ACTIVITY
Please return only the lines from the one holding "To get assembly" through the one holding "- Package/version = Quast 5.2", exactly as they appear in the records below, both ends included.

RECORDS TO USE
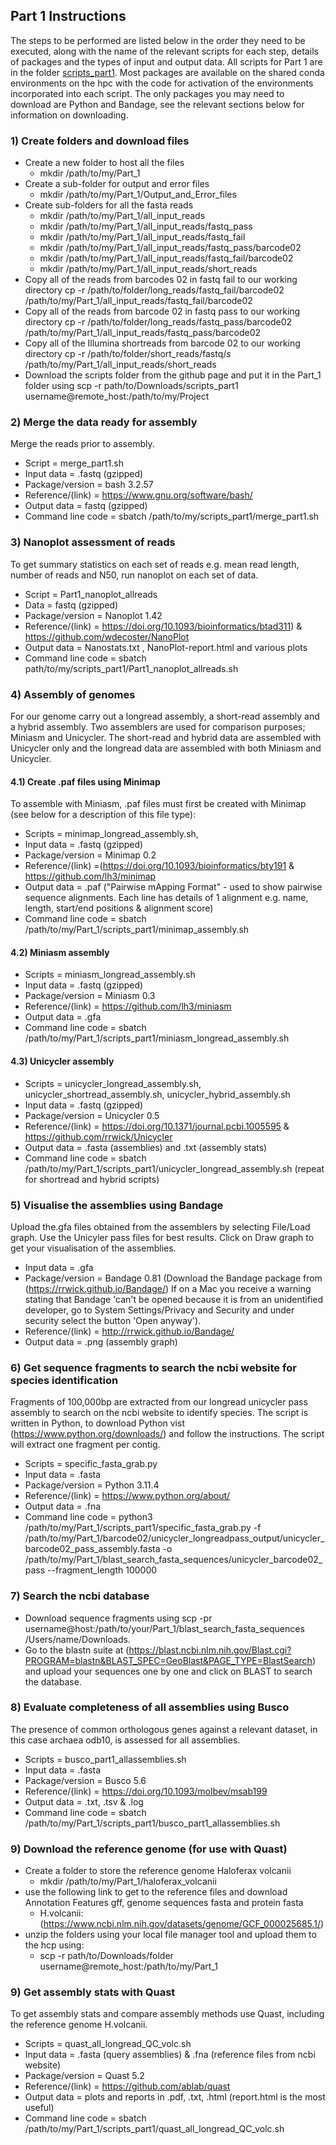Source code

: ## Part 1 Instructions

The steps to be performed are listed below in the order they need to be executed, along with the name of the relevant scripts for each step, details of packages and the types of input and output data. All scripts for Part 1 are in the folder [scripts_part1](scripts_part1). Most packages are available on the shared conda environments on the hpc with the code for activation of the environments incorporated into each script. The only packages you may need to download are Python and Bandage, see the relevant sections below for information on downloading.


### 1) Create folders and download files
- Create a new folder to host all the files
  - mkdir /path/to/my/Part_1
- Create a sub-folder for output and error files
  - mkdir /path/to/my/Part_1/Output_and_Error_files
- Create sub-folders for all the fasta reads
  - mkdir /path/to/my/Part_1/all_input_reads
  - mkdir /path/to/my/Part_1/all_input_reads/fastq_pass
  - mkdir /path/to/my/Part_1/all_input_reads/fastq_fail
  - mkdir /path/to/my/Part_1/all_input_reads/fastq_pass/barcode02
  - mkdir /path/to/my/Part_1/all_input_reads/fastq_fail/barcode02
  - mkdir /path/to/my/Part_1/all_input_reads/short_reads 
- Copy all of the reads from barcodes 02 in fastq fail to our working directory 
cp -r /path/to/folder/long_reads/fastq_fail/barcode02 /path/to/my/Part_1/all_input_reads/fastq_fail/barcode02
- Copy all of the reads from barcode 02 in fastq pass to our working directory
cp -r /path/to/folder/long_reads/fastq_pass/barcode02 /path/to/my/Part_1/all_input_reads/fastq_pass/barcode02
- Copy all of the Illumina shortreads from barcode 02 to our working directory
cp -r /path/to/folder/short_reads/fastq/*s* /path/to/my/Part_1/all_input_reads/short_reads
- Download the scripts folder from the github page and put it in the Part_1 folder using scp -r path/to/Downloads/scripts_part1 username@remote_host:/path/to/my/Project

### 2) Merge the data ready for assembly
Merge the reads prior to assembly.
- Script = merge_part1.sh
- Input data = .fastq (gzipped)
- Package/version = bash 3.2.57
- Reference/(link) = https://www.gnu.org/software/bash/
- Output data = fastq (gzipped)
- Command line code = sbatch /path/to/my/scripts_part1/merge_part1.sh

### 3) Nanoplot assessment of reads
To get summary statistics on each set of reads e.g. mean read length, number of reads and N50, run nanoplot on each set of data.

- Script = Part1_nanoplot_allreads
- Data = fastq (gzipped)
- Package/version = Nanoplot 1.42
- Reference/(link) = https://doi.org/10.1093/bioinformatics/btad311) & https://github.com/wdecoster/NanoPlot
- Output data = Nanostats.txt , NanoPlot-report.html and various plots
- Command line code = sbatch path/to/my/scripts_part1/Part1_nanoplot_allreads.sh 

### 4) Assembly of genomes
For our genome carry out a longread assembly, a short-read assembly and a hybrid assembly.
Two assemblers are used for comparison purposes; Miniasm and Unicycler. The short-read and hybrid data are assembled with Unicycler only and the longread data are assembled with both Miniasm and Unicycler.

#### 4.1) Create .paf files using Minimap
To assemble with Miniasm, .paf files must first be created with Minimap (see below for a description of this file type):

- Scripts = minimap_longread_assembly.sh, 
- Input data = .fastq (gzipped)
- Package/version = Minimap 0.2
- Reference/(link) =(https://doi.org/10.1093/bioinformatics/bty191 & https://github.com/lh3/minimap
- Output data = .paf ("Pairwise mApping Format" - used to show pairwise sequence alignments. Each line has details of 1 alignment e.g. name, length, start/end positions & alignment score)
- Command line code = sbatch /path/to/my/Part_1/scripts_part1/minimap_assembly.sh 
  
#### 4.2) Miniasm assembly

- Scripts =  miniasm_longread_assembly.sh
- Input data = .fastq (gzipped)
- Package/version = Miniasm 0.3 
- Reference/(link) =  https://github.com/lh3/miniasm
- Output data = .gfa 
- Command line code = sbatch /path/to/my/Part_1/scripts_part1/miniasm_longread_assembly.sh

#### 4.3) Unicycler assembly

- Scripts = unicycler_longread_assembly.sh, unicycler_shortread_assembly.sh, unicycler_hybrid_assembly.sh
- Input data = .fastq (gzipped)
- Package/version = Unicycler 0.5
- Reference/(link) = https://doi.org/10.1371/journal.pcbi.1005595 & https://github.com/rrwick/Unicycler 
- Output data = .fasta (assemblies) and .txt (assembly stats)
- Command line code = sbatch /path/to/my/Part_1/scripts_part1/unicycler_longread_assembly.sh (repeat for shortread and hybrid scripts)

### 5) Visualise the assemblies using Bandage
Upload the.gfa files obtained from the assemblers by selecting File/Load graph. Use the Unicyler pass files for best results. Click on Draw graph to get your visualisation of the assemblies.

- Input data = .gfa
- Package/version = Bandage 0.81 (Download the Bandage package from (https://rrwick.github.io/Bandage/) If on a Mac you receive a warning stating that Bandage 'can't be opened because it is from an unidentified developer, go to System Settings/Privacy and Security and under security select the button 'Open anyway').
- Reference/(link) = http://rrwick.github.io/Bandage/
- Output data = .png (assembly graph)

### 6) Get sequence fragments to search the ncbi website for species identification
Fragments of 100,000bp are extracted from our longread unicycler pass assembly to search on the ncbi website to identify species. The script is written in Python, to download Python vist (https://www.python.org/downloads/) and follow the instructions. The script will extract one fragment per contig.
- Scripts = specific_fasta_grab.py 
- Input data = .fasta 
- Package/version = Python 3.11.4
- Reference/(link) = https://www.python.org/about/
- Output data = .fna
- Command line code = python3 /path/to/my/Part_1/scripts_part1/specific_fasta_grab.py -f /path/to/my/Part_1/barcode02/unicycler_longreadpass_output/unicycler_barcode02_pass_assembly.fasta -o /path/to/my/Part_1/blast_search_fasta_sequences/unicycler_barcode02_pass --fragment_length 100000 

### 7) Search the ncbi database 
- Download sequence fragments using scp -pr username@host:/path/to/your/Part_1/blast_search_fasta_sequences /Users/name/Downloads.
- Go to the blastn suite at (https://blast.ncbi.nlm.nih.gov/Blast.cgi?PROGRAM=blastn&BLAST_SPEC=GeoBlast&PAGE_TYPE=BlastSearch) and upload your sequences one by one and click on BLAST to search the database.

### 8) Evaluate completeness of all assemblies using Busco
The presence of common orthologous genes against a relevant dataset, in this case archaea odb10, is assessed for all assemblies.

- Scripts = busco_part1_allassemblies.sh
- Input data = .fasta 
- Package/version = Busco 5.6
- Reference/(link) = https://doi.org/10.1093/molbev/msab199
- Output data = .txt, .tsv & .log
- Command line code = sbatch /path/to/my/Part_1/scripts_part1/busco_part1_allassemblies.sh

### 9) Download the reference genome (for use with Quast)
- Create a folder to store the reference genome Haloferax volcanii
  - mkdir /path/to/my/Part_1/haloferax_volcanii
- use the following link to get to the reference files and download Annotation Features gff, genome sequences fasta and protein fasta
  - H.volcanii:(https://www.ncbi.nlm.nih.gov/datasets/genome/GCF_000025685.1/)
- unzip the folders using your local file manager tool and upload them to the hcp using: 
  - scp -r path/to/Downloads/folder username@remote_host:/path/to/my/Part_1

### 9) Get assembly stats with Quast
To get assembly stats and compare assembly methods use Quast, including the reference genome H.volcanii. 

- Scripts = quast_all_longread_QC_volc.sh 
- Input data = .fasta (query assemblies) & .fna (reference files from ncbi website)
- Package/version = Quast 5.2
- Reference/(link) = https://github.com/ablab/quast
- Output data = plots and reports in .pdf, .txt, .html (report.html is the most useful)
- Command line code = sbatch /path/to/my/Part_1/scripts_part1/quast_all_longread_QC_volc.sh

TASK SOLUTION
To get assembly stats and compare assembly methods use Quast, including the reference genome H.volcanii. 

- Scripts = quast_all_longread_QC_volc.sh 
- Input data = .fasta (query assemblies) & .fna (reference files from ncbi website)
- Package/version = Quast 5.2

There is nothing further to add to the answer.